もしかして軽度認知障害? 医師が実践する簡単な診断テスト

もしかして軽度認知障害? 医師が実践する簡単な診断テスト

諏訪中央病院名誉院長の鎌田實医師

 老いについて医療者として取り組み続けている諏訪中央病院名誉院長の鎌田實医師。認知症か軽度認知障害かを診断する簡単なテストについて鎌田医師が紹介する。

 * * *
 昨年の秋、ぼくが出演しているラジオ番組「日曜はがんばらない」(文化放送、日曜朝10時〜)に、ゲストとして山本朋史さんを招いた。ぼくが以前、「週刊朝日」で連載していたときの担当編集者だ。新聞記者の経歴もあり、故・永六輔さんは「敏腕記者」といつもほめていた。

 その山本さんに異変が起きたのは、60歳を過ぎたころ。たった一か月半の間に、ズボンのファスナーの締め忘れが13回、電車で乗り過ごしたのが13回、会合のダブルブッキングが2回、人の名前が出てこないのはもはや日常茶飯事だったという。

 大学病院のもの忘れ外来で、改訂長谷川式簡易知能評価スケールなど認知症の4つの検査を受けると、軽度認知障害(MCI)と診断された。軽度認知障害は、認知症の予備軍の段階。放っておくと4年で14%が認知症になる一方、生活習慣を改善することで約半数が健常に戻るといわれている。

 山本さんには、ラジオ番組で軽度認知障害になった体験を語ってもらったのだ。

 認知症か、あるいは軽度認知障害かを診断する場合、ぼくの外来では簡単なテストをする。初めに「今から言う数字を覚えておいてください」と言って、4つの数字を口頭で伝える。例えば「0628」。そして、別の質問をしたり、家での様子について聞いた後に、最初に伝えた数字を思い出してもらい、逆側から言ってもらう。正解は「8260」だ。

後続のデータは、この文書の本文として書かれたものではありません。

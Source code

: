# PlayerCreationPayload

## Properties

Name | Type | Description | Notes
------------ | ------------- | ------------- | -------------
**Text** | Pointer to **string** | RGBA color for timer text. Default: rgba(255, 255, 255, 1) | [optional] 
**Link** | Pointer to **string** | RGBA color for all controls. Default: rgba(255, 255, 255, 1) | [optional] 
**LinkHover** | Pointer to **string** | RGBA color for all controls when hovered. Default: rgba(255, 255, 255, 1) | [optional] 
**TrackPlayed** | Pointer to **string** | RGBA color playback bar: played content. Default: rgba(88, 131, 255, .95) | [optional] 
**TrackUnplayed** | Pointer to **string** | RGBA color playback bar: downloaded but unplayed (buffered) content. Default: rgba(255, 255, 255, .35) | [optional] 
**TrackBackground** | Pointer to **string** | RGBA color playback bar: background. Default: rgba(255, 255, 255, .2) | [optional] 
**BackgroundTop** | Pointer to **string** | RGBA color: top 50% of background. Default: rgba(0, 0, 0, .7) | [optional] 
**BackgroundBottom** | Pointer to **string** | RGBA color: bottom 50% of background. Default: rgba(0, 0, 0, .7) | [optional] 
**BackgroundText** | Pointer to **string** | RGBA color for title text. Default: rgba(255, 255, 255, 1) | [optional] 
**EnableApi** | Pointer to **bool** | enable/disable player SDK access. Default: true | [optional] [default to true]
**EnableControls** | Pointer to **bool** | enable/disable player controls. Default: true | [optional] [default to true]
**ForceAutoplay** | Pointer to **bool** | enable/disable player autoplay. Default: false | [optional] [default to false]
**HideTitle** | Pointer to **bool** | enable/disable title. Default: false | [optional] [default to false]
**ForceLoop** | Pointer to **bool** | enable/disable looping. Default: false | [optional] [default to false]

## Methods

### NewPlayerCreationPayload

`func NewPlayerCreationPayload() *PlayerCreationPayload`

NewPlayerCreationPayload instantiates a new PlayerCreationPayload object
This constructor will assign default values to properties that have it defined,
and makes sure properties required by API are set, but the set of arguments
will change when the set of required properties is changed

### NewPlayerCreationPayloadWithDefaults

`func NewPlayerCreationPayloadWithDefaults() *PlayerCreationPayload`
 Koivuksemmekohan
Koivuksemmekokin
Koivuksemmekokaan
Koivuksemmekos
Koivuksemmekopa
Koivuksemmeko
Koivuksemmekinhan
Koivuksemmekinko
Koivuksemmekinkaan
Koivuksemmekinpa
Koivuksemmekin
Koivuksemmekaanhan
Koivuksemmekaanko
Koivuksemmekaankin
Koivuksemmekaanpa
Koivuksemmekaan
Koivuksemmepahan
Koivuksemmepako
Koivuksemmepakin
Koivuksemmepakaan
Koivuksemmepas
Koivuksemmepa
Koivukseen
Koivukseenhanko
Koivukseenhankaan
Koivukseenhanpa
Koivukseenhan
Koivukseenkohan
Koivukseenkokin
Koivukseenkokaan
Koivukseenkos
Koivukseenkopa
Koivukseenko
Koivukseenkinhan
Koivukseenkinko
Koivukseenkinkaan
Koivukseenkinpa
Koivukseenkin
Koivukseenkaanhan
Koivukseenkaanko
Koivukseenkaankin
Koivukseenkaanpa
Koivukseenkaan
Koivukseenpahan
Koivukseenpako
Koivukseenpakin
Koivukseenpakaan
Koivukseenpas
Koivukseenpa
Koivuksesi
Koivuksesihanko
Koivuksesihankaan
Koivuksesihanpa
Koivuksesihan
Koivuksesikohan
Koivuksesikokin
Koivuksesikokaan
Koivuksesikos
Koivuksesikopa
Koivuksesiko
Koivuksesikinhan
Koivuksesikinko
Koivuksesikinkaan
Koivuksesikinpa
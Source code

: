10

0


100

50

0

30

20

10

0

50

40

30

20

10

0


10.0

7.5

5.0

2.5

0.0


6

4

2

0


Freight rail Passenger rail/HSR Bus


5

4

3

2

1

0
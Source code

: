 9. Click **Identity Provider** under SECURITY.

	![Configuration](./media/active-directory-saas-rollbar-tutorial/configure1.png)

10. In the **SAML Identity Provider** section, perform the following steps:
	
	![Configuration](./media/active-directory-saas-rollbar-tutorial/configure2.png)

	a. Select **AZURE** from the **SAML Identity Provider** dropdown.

 読者のみなさんも、できるかどうか、ぜひ、やってみてほしい。

 このテストは、前頭葉の働きのワーキングメモリという機能をチェックしている。ワーキングメモリとは、何かの作業をするときに必要な情報や記憶を短期的に保持しておくことで、これがうまく働かないと、作業がはかどらない。仕事だけでなく、人の話を聞きながら説明したり、質問したりするのも、このワーキングメモリが働いているといわれる。

 4つの数字を逆から言うことができなかった人は、ワーキングメモリが低下している可能性がある。もしかしたら認知症予備軍の軽度認知障害の、さらに前段階くらいになっているかもしれない。

 山本さんは、軽度認知障害の診断を受けたが、回復のためにできるかぎりのことをしようと固く決意した。そして、認知症デイケアに通い、認知力アップトレーニングや楽器を使った音楽療法、集中して絵を描く芸術療法に取り組んだ。特に、筋トレには手ごたえを感じたという。その結果、見事、軽度認知障害から回復することができたのだ。

 ラジオ番組の収録の日、山本さんは、ぼくの似顔絵を描いてきてくれた。よく特徴をとらえている。絵もうれしかったが、ぼくは、山本さんが以前にもまして生き生きしていたのがうれしかった。

 放送で彼は、早期発見の大切さを強調した。「脳からのSOSのサインは本人がいちばん早くに気が付く。変だなと思ったらまず専門医に相談すること。早期発見すれば早期に治療ができる」

 軽度認知障害から回復した山本さんの言葉には説得力があった。

●かまた・みのる/1948年生まれ。東京医科歯科大学医学部卒業後、長野県の諏訪中央病院に赴任。現在同名誉院長。チェルノブイリの子供たちや福島原発事故被災者たちへの医療支援などにも取り組んでいる。著書に『人間の値打ち』『忖度バカ』など多数。